# Forum > MMO > Guild Wars 2 > GW2 Guides >  150+ honor badges per hour using gZoom elite.

## coacholee

Hi everyone,not sure it has been posted before it's pretty much common sense,but here it is anyways:
it's best to use this technic when there is no queue in WvWvW in the morning for instance otherwise it might take a while...

first create an asura warrior and do the main quest until you can join WvWvW.(This takes me no more than 4min and I beleive it is the fastest combination to do it)
now using gZoom elite's teleporter and the file I made containing the 4 coordinates(key1, key2, chest, and eternal BG chest) or the ones in this thread:
http://www.ownedcore.com/forums/mmo/...-updating.html

you can farm honor badges pretty fast from the jumping puzzles in WvWvW. and since honor badges are "Account Bound" you can put them in the bank for your main and start a new toon to do it all over again.*I have a delux edition so I have the golem bank on me everytime I create a toon but if you don't you can simply take the portal to lion's arch and go to the bank there (only takes 2 or 3 min tops more)*

I made a video that sums it up for you  :Smile: 



I sync using the sliding technic against a wall wich works everytime.or you can use the warrior technic on key 2.
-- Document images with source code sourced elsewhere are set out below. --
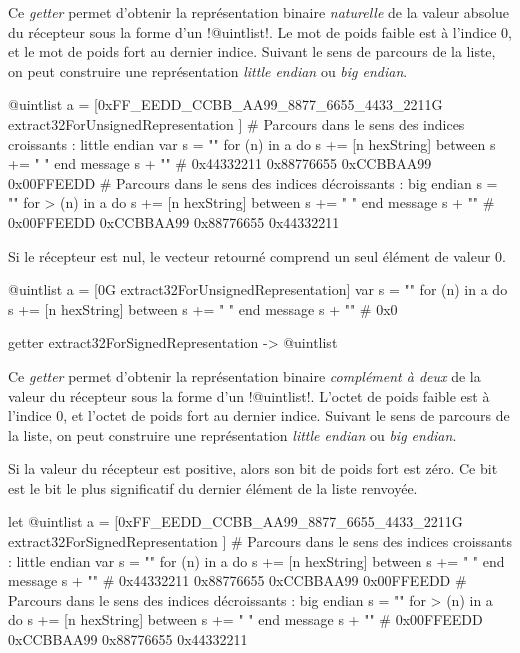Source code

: Ce \emph{getter} permet d'obtenir la représentation binaire \emph{naturelle} de la valeur absolue du récepteur sous la forme d'un \ggst!@uintlist!. Le mot de poids faible est à l'indice $0$, et le mot de poids fort au dernier indice. Suivant le sens de parcours de la liste, on peut construire une représentation \emph{little endian} ou \emph{big endian}.

\begin{galgas3}
@uintlist a = [0xFF_EEDD_CCBB_AA99_8877_6655_4433_2211G
  extract32ForUnsignedRepresentation
]
# Parcours dans le sens des indices croissants : little endian
var s = ""
for (n) in a
  do s += [n hexString]
  between s += " "
end
message s + "\n" # 0x44332211 0x88776655 0xCCBBAA99 0x00FFEEDD
# Parcours dans le sens des indices décroissants : big endian
s = ""
for > (n) in a
  do s += [n hexString]
  between s += " "
end
message s + "\n" # 0x00FFEEDD 0xCCBBAA99 0x88776655 0x44332211
\end{galgas3}

Si le récepteur est nul, le vecteur retourné comprend un seul élément de valeur $0$.

\begin{galgas3}
@uintlist a = [0G extract32ForUnsignedRepresentation]
var s = ""
for (n) in a
  do s += [n hexString]
  between s += " "
end
message s + "\n" # 0x0
\end{galgas3}





\begin{galgas3box}
getter extract32ForSignedRepresentation -> @uintlist
\end{galgas3box}

Ce \emph{getter} permet d'obtenir la représentation binaire \emph{complément à deux} de la valeur du récepteur sous la forme d'un \ggst!@uintlist!. L'octet de poids faible est à l'indice $0$, et l'octet de poids fort au dernier indice. Suivant le sens de parcours de la liste, on peut construire une représentation \emph{little endian} ou \emph{big endian}.

Si la valeur du récepteur est positive, alors son bit de poids fort est zéro. Ce bit est le bit le plus significatif du dernier élément de la liste renvoyée.

\begin{galgas3}
let @uintlist a = [0xFF_EEDD_CCBB_AA99_8877_6655_4433_2211G
  extract32ForSignedRepresentation
]
# Parcours dans le sens des indices croissants : little endian
var s = ""
for (n) in a
  do s += [n hexString]
  between s += " "
end
message s + "\n" # 0x44332211 0x88776655 0xCCBBAA99 0x00FFEEDD
# Parcours dans le sens des indices décroissants : big endian
s = ""
for > (n) in a
  do s += [n hexString]
  between s += " "
end
message s + "\n" # 0x00FFEEDD 0xCCBBAA99 0x88776655 0x44332211
\end{galgas3}

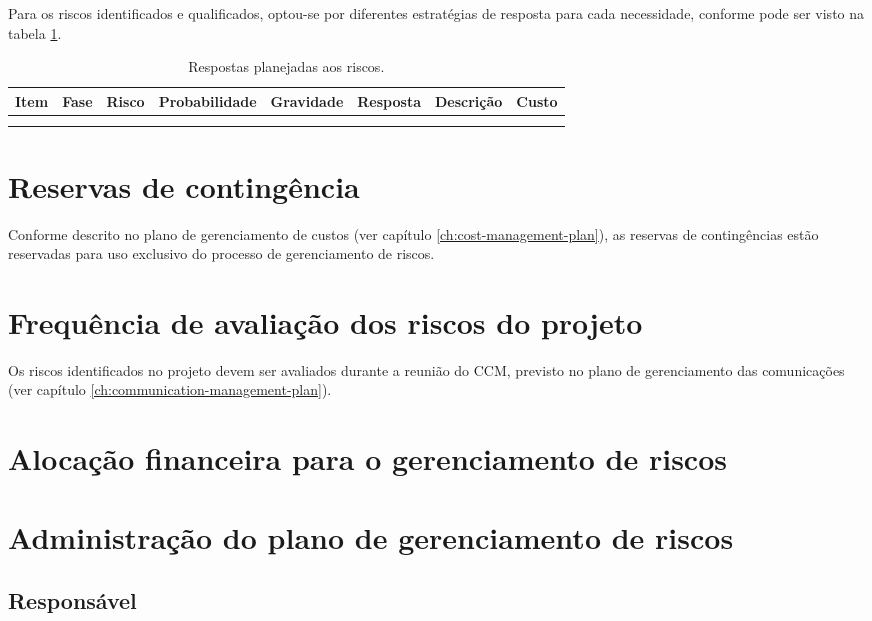 Para os riscos identificados e qualificados, optou-se por diferentes estratégias de resposta para cada necessidade, conforme pode ser visto na tabela \ref{tab:risk-answers}.


\begin{longtable}{ l l l l l l l l }
	\toprule
	\textbf{Item} & \textbf{Fase} & \textbf{Risco} & \textbf{Probabilidade} & \textbf{Gravidade} & \textbf{Resposta} & \textbf{Descrição} & \textbf{Custo} \\
	\midrule
	  &   &   &   &   &   &   &   \\
	\bottomrule
	\caption{Respostas planejadas aos riscos.}
	\centering
    \label{tab:risk-answers}
\end{longtable}

\section{Reservas de contingência}

Conforme descrito no plano de gerenciamento de custos (ver capítulo \ref{ch:cost-management-plan}), as reservas de contingências estão reservadas para uso exclusivo do processo de gerenciamento de riscos.

\section{Frequência de avaliação dos riscos do projeto}

Os riscos identificados no projeto devem ser avaliados durante a reunião do CCM, previsto no plano de gerenciamento das comunicações (ver capítulo \ref{ch:communication-management-plan}).

\section{Alocação financeira para o gerenciamento de riscos}

\section{Administração do plano de gerenciamento de riscos}

\subsection{Responsável}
In the video I made 17 honor badges in about 6min but sometimes you get more sometimes less its random.

All the credits to 1M1 for gZoom elite wich is free AND open source (you rock man serously thx a lot)
Link to gZoom elite: http://www.ownedcore.com/forums/mmo/...ase-gzoom.html

And thanks to Gualtieri for the coordinates.

plz feel free to comment since it's my first contribution  :Smile: 

*And YOU can get banned using this so be carefull!!!*

O and don't mind my english i'm french ^^ MERCI!

here is the file I made containing the jumping puzzles coordinates in WvWvW.

----------


## s3ph1roth

I'd say it's a very well known method for farming badges, I myself do it this way, but I didn't see anybody writing about it and going so much into detail, you also made a video!
+REP from me  :Wink:

----------


## Shykon

Everytime i try to teleport my game crashes. Any ideas?

----------


## Gualtieri

Thanks coacholee! +Rep! 


*"You have given out too much Reputation in the last 24 hours, try again later." 
*


Shykon, try to download gZoom again. 

I think the game crashes with my WvWvW cooridantes, set the Z coordinate a little higher. I'll update the new WvWvW coords.  :Smile:

----------


## shurick47

game crashed... any idea why?

----------


## HooseNutz

This doesnt work for me. Insta crash every time.

----------


## coacholee

> This doesnt work for me. Insta crash every time.


Hi,it may crash if you open gZoom before opening GW2 other than that you can try this...




> _It's due to localization issues. For Windows 7, go to Control Panel -> Region and Language -> Additional Settings -> Change 'Decimal Symbol' to a comma, then close out everything and reload gZoom. IT will work properly after these steps._

----------


## HooseNutz

I will give that a try. Thanks

----------


## HooseNutz

That comma thing did the trick. Thanks again!!

----------